Our rabbit, Kwan Yin, is extremely friendly, which isn’t a surprise given that Jesse toted her around in a baby pack for six months. Every girl in visual range would descend upon Jesse and Kwan Yin, cooing and petting her, which I believe was Jesse’s intent. When Jesse developed an allergy to rabbits, or perhaps to rabbit care, Kwan Yin’s days of living the life of a bunny pasha were over. She now lives in a pen in our yard along with Hestia, a companion rabbit we purchased solely to ease Kwan Yin’s feelings of abandonment.
Some people think of rabbits as pets, some as a future meal. Some think they’re both. It is a good thing rabbits are unaware of the dangerous borderland they inhabit. Imagine if every time someone stroked your hair you wondered if she was loving you or plotting to make stew and line her mittens with your pelt.
My mother once served us kids a rabbit we were fond of—in the guise of chicken. Our bellies full, she sprung the truth on us. It was like being told we’d eaten our Siamese cat, battered and fried. Worse, we’d really enjoyed it.
While Hestia and Kwan Yin are safe from our appetites, they are not strictly pets. When people ask if we plan to eat our rabbits, I tell them that just as knowing how to fish is a richer gift than a fish, there is something richer than a meal of rabbit. A fishing rabbit, certainly, but in lieu of that, a pooping one.
I believe that because I have come to understand the importance of dirt. In the past I figured that while good dirt was better than bad dirt, if a plant had enough water and sunshine it would grow just fine even if it were in sand. After all, look at hydroponics.
Of course, there is more to hydroponics than water, just as there is more to dirt than meets the eye. What is in dirt makes a difference not only to how robustly your crop grows, but also to how it tastes.

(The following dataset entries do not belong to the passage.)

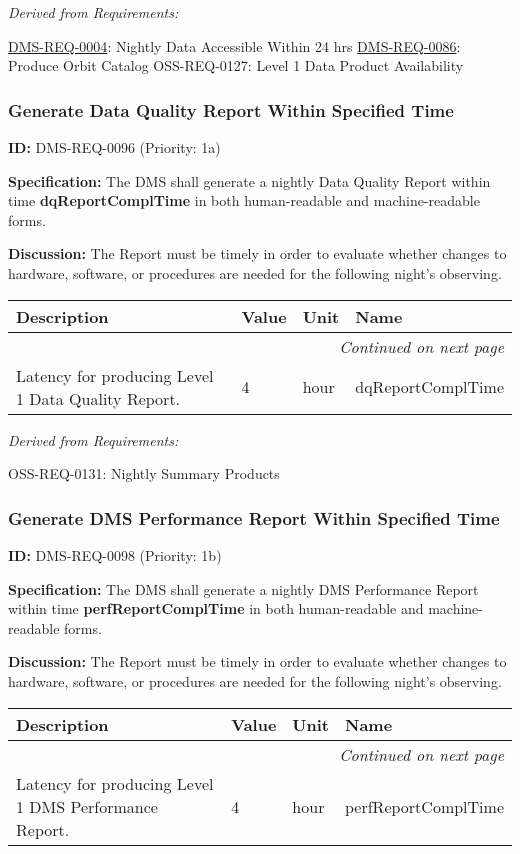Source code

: \documentclass[SE,toc,lsstdraft]{lsstdoc}
\makeatletter
\newcommand{\paramname}[1]{\hspace{0pt}#1}
\newcommand{\unitname}[1]{\hspace{0pt}#1}
\newenvironment{parameters}[0]{%
\setlength\LTleft{0pt}
\setlength\LTright{\fill}
\begin{small}
\begin{longtable}[]{|p{0.49\textwidth}|l|p{0.6in}|p{1.70in}@{}|}

\hline \textbf{Description} & \textbf{Value} & \textbf{Unit} & \textbf{Name} \\ \hline
\endhead

\hline \multicolumn{4}{r}{\emph{Continued on next page}} \\
\endfoot

\hline\hline
\endlastfoot
}{%
\hline
\end{longtable}
\end{small}
}
\makeatother
\begin{document}
\emph{Derived from Requirements:}

\hyperref[DMS-REQ-0004]{DMS-REQ-0004}:
Nightly Data Accessible Within 24 hrs \newline
\hyperref[DMS-REQ-0086]{DMS-REQ-0086}:
Produce Orbit Catalog \newline
OSS-REQ-0127:
Level 1 Data Product Availability \newline

\subsubsection{Generate Data Quality Report Within Specified Time}

\label{DMS-REQ-0096}
\textbf{ID:} DMS-REQ-0096 (Priority: 1a)

\textbf{Specification:} The DMS shall generate a nightly Data Quality Report within time \textbf{dqReportComplTime }in both human-readable and machine-readable forms.

\textbf{Discussion:} The Report must be timely in order to evaluate whether changes to hardware, software, or procedures are needed for the following night's observing.

\begin{parameters}
Latency for producing Level 1 Data Quality Report.
&
4
&
\unitname{%
hour
}
&
\paramname{%
dqReportComplTime
} \\\hline
\end{parameters}

\emph{Derived from Requirements:}

OSS-REQ-0131:
Nightly Summary Products \newline

\subsubsection{Generate DMS Performance Report Within Specified Time}

\label{DMS-REQ-0098}
\textbf{ID:} DMS-REQ-0098 (Priority: 1b)

\textbf{Specification:} The DMS shall generate a nightly DMS Performance Report within time \textbf{perfReportComplTime }in both human-readable and machine-readable forms.

\textbf{Discussion:} The Report must be timely in order to evaluate whether changes to hardware, software, or procedures are needed for the following night's observing.

\begin{parameters}
Latency for producing Level 1 DMS Performance Report.
&
4
&
\unitname{%
hour
}
&
\paramname{%
perfReportComplTime
} \\\hline
\end{parameters}
\end{document}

I knew a guy who raised a pig for meat on a little piece of property outside of Casper, Wyoming. The guy had a connection with a bakery wholesaler and got their expired cakes and cookies for free, so he fattened his pig on desserts. When the time came for the pig to be butchered, the meat from the porker was so sweet it was inedible. If there’s a pig heaven, I’m sure the pig is pleased.
A study by Laura Parker, an agricultural activist in Northern California, showed that the dirt a pig grew up on, and on which grew the food the pig ate, had strong kinships to the flavor of its meat. In fact, a group of tasters could match the meat of the pig to the dirt it was raised on by sniffing various muds from both the pig’s home and other places.
If dirt can flavor a pig through the eating of greens (or Twinkies), imagine what great dirt does to the flavor of the greens. I know that bad dirt can kill them entirely.
When I started my year of living off the Quarter Acre Farm, I purchased a mound of soil to fill some of the new raised beds. The soil was heavy, sandy, and closer to beige in color than umber. I filled several raised beds with the stuff and put in my plants. I also started my potatoes in bags using that dirt. The top of the dirt crusted after I watered it, and water ran off or pooled with each subsequent watering. When the dirt finally did absorb water, it became sodden. My potatoes rotted, seeds struggled to break through the crust, the nascent beets didn’t have a chance, and the beans were malnourished.
Good dirt should have substance while still being fluffy. If you compress a damp handful in your fist, it should retain its shape when you loosen your grip, but just barely. It should be dark in color. It should smell good.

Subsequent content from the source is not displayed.